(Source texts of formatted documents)
[Start of section]
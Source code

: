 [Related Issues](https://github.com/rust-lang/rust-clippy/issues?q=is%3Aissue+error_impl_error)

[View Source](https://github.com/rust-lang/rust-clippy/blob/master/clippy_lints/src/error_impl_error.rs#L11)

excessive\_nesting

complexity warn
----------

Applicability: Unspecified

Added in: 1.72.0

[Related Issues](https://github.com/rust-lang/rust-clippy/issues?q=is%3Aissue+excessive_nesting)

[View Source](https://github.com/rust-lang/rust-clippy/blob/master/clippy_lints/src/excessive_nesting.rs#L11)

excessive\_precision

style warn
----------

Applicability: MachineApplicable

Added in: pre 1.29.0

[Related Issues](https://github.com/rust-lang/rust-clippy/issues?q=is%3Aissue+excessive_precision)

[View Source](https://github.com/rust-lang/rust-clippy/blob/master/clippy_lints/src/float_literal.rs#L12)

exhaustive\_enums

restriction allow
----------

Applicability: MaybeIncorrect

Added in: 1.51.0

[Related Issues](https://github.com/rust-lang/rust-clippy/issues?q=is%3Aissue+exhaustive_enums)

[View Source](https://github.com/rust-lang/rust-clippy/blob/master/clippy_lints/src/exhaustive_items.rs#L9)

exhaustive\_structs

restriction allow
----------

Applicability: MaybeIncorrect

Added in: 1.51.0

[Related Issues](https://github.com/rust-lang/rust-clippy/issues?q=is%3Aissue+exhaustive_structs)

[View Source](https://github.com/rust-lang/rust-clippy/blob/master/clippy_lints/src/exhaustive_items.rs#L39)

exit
[End of section]
▸ **Work to be completed**
Note every line of the entries in which "View" appears, and copy it down.

▸ **Your solution**
[View Source](https://github.com/rust-lang/rust-clippy/blob/master/clippy_lints/src/error_impl_error.rs#L11)
[View Source](https://github.com/rust-lang/rust-clippy/blob/master/clippy_lints/src/excessive_nesting.rs#L11)
[View Source](https://github.com/rust-lang/rust-clippy/blob/master/clippy_lints/src/float_literal.rs#L12)
[View Source](https://github.com/rust-lang/rust-clippy/blob/master/clippy_lints/src/exhaustive_items.rs#L9)
[View Source](https://github.com/rust-lang/rust-clippy/blob/master/clippy_lints/src/exhaustive_items.rs#L39)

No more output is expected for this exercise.